What you will do. For each line below that contains the word "Pacote", return that line.

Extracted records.
=== Section Start ===

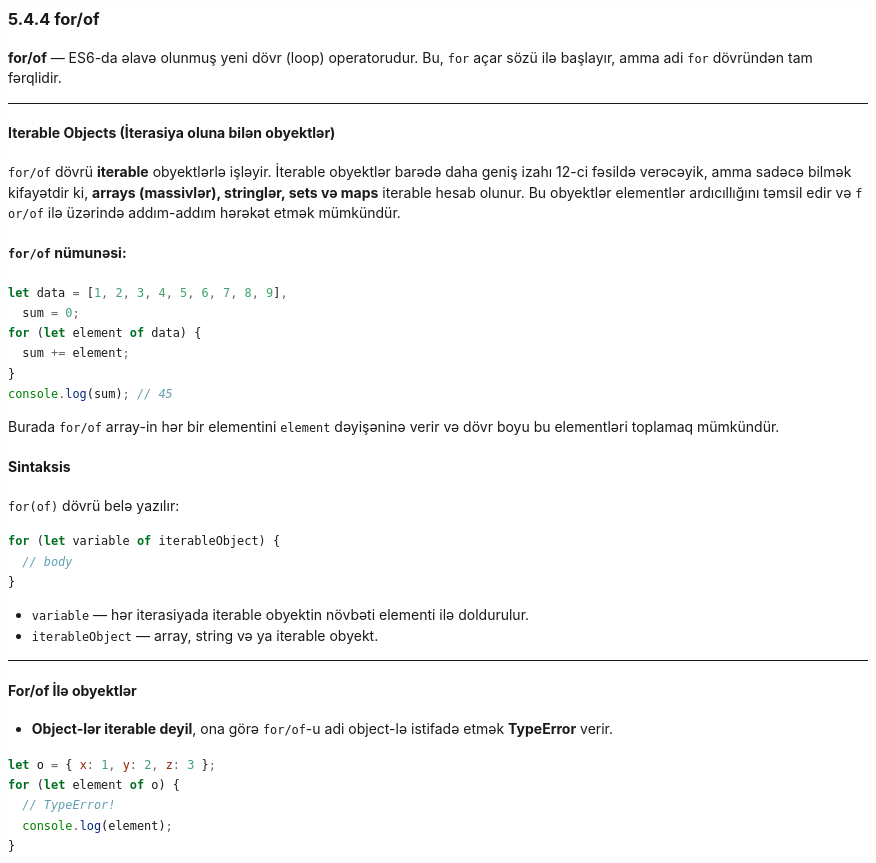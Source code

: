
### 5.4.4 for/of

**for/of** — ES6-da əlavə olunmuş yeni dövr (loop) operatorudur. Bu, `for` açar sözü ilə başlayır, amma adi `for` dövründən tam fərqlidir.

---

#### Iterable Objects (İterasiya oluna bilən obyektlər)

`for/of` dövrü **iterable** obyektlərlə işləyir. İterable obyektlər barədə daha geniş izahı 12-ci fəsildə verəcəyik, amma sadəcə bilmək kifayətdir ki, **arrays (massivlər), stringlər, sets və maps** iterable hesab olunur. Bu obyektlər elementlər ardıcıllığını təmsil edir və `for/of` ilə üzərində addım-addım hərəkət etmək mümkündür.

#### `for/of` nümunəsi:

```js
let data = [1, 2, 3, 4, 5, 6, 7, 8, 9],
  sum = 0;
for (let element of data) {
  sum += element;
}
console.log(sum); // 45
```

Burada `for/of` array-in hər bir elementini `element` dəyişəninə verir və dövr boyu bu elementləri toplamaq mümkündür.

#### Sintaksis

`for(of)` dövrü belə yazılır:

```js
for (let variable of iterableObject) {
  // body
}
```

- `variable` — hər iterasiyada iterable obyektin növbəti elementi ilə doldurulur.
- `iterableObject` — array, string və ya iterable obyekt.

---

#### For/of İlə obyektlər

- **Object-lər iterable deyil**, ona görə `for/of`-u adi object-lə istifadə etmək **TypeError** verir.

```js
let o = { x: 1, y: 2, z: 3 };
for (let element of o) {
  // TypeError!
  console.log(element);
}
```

=== Section End ===
=== Section Start ===

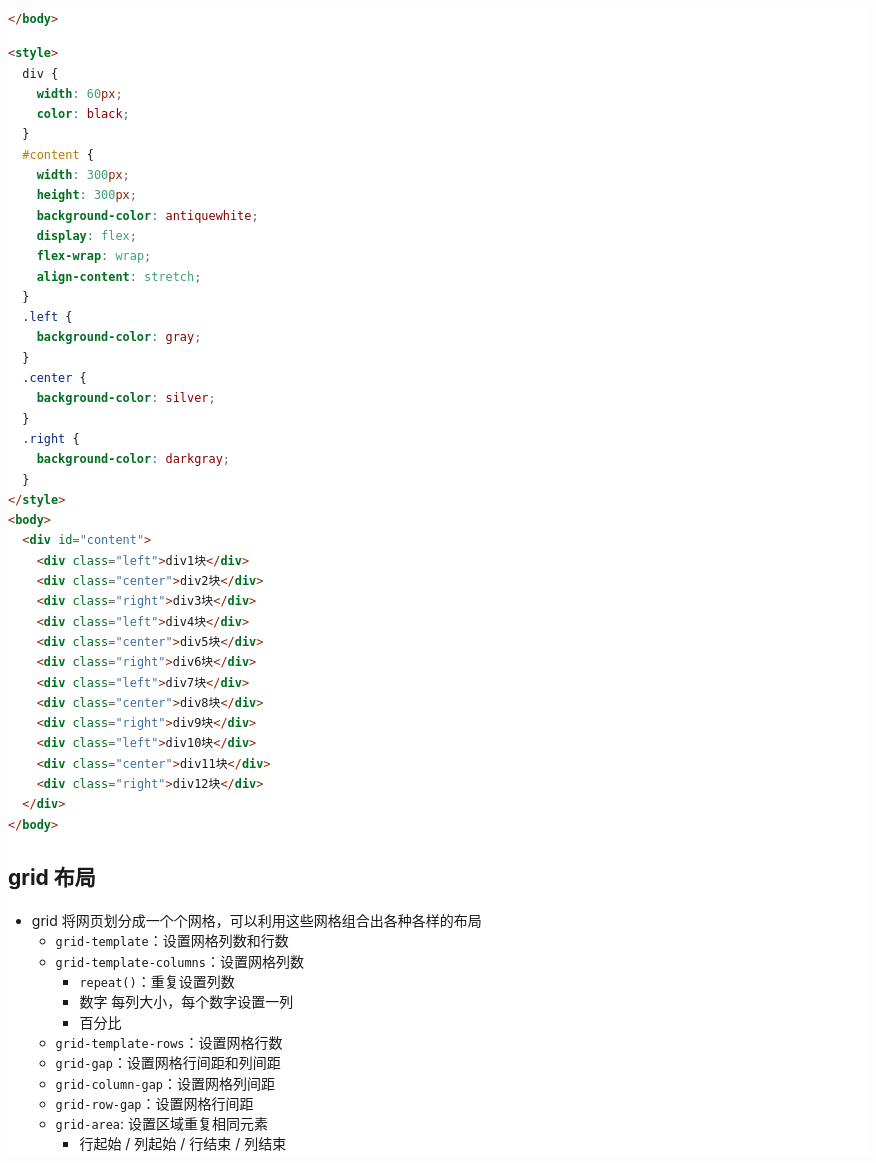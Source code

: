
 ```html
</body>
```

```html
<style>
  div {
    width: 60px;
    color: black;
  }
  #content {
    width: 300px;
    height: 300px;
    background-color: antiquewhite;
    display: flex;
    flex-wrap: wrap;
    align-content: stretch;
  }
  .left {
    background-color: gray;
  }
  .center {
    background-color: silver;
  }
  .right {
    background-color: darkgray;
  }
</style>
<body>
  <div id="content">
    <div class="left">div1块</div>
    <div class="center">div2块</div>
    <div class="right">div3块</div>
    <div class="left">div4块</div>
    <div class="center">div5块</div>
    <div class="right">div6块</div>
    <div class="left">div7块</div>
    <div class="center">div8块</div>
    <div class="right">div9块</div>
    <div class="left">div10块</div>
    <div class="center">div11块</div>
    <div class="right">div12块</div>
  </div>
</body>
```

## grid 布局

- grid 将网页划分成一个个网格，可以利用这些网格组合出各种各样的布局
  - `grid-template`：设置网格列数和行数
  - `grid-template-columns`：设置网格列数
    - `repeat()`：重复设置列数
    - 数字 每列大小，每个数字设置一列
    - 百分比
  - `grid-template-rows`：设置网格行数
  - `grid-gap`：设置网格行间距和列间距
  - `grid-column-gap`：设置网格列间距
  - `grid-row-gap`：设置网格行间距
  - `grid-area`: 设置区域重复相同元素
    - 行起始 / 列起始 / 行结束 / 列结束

=== Section End ===
=== Section Start ===

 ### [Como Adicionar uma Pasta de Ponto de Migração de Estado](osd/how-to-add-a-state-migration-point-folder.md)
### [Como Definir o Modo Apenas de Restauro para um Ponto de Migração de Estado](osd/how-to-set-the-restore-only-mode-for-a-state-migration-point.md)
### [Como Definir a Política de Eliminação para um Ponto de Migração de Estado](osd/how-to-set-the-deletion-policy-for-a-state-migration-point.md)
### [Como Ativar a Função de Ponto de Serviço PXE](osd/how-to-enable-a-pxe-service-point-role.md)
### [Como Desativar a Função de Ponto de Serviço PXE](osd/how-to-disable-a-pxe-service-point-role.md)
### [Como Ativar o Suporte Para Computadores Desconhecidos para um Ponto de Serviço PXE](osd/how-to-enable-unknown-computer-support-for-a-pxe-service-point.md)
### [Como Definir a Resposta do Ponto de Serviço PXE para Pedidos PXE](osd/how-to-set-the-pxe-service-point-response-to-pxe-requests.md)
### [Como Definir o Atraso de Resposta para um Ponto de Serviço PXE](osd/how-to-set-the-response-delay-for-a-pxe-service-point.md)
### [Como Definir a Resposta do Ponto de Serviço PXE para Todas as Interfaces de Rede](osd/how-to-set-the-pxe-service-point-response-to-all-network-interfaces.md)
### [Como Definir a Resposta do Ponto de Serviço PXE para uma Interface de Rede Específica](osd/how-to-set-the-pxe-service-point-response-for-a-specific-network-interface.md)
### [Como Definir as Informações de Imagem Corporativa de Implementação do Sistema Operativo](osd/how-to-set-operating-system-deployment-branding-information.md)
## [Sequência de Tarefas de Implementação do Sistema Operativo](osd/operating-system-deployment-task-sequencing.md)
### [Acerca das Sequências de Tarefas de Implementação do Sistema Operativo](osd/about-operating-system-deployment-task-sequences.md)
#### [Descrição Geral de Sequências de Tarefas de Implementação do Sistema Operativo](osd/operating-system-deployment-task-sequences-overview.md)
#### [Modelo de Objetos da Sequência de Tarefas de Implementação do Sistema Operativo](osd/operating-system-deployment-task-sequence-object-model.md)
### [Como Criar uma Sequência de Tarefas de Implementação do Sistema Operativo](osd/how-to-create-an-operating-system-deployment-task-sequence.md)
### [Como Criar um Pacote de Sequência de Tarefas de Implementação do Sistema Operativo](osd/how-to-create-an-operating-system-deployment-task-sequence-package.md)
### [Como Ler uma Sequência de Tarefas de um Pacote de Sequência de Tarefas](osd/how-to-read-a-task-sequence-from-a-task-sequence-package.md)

=== Section End ===

Expected answer.
### [Como Criar um Pacote de Sequência de Tarefas de Implementação do Sistema Operativo](osd/how-to-create-an-operating-system-deployment-task-sequence-package.md)
### [Como Ler uma Sequência de Tarefas de um Pacote de Sequência de Tarefas](osd/how-to-read-a-task-sequence-from-a-task-sequence-package.md)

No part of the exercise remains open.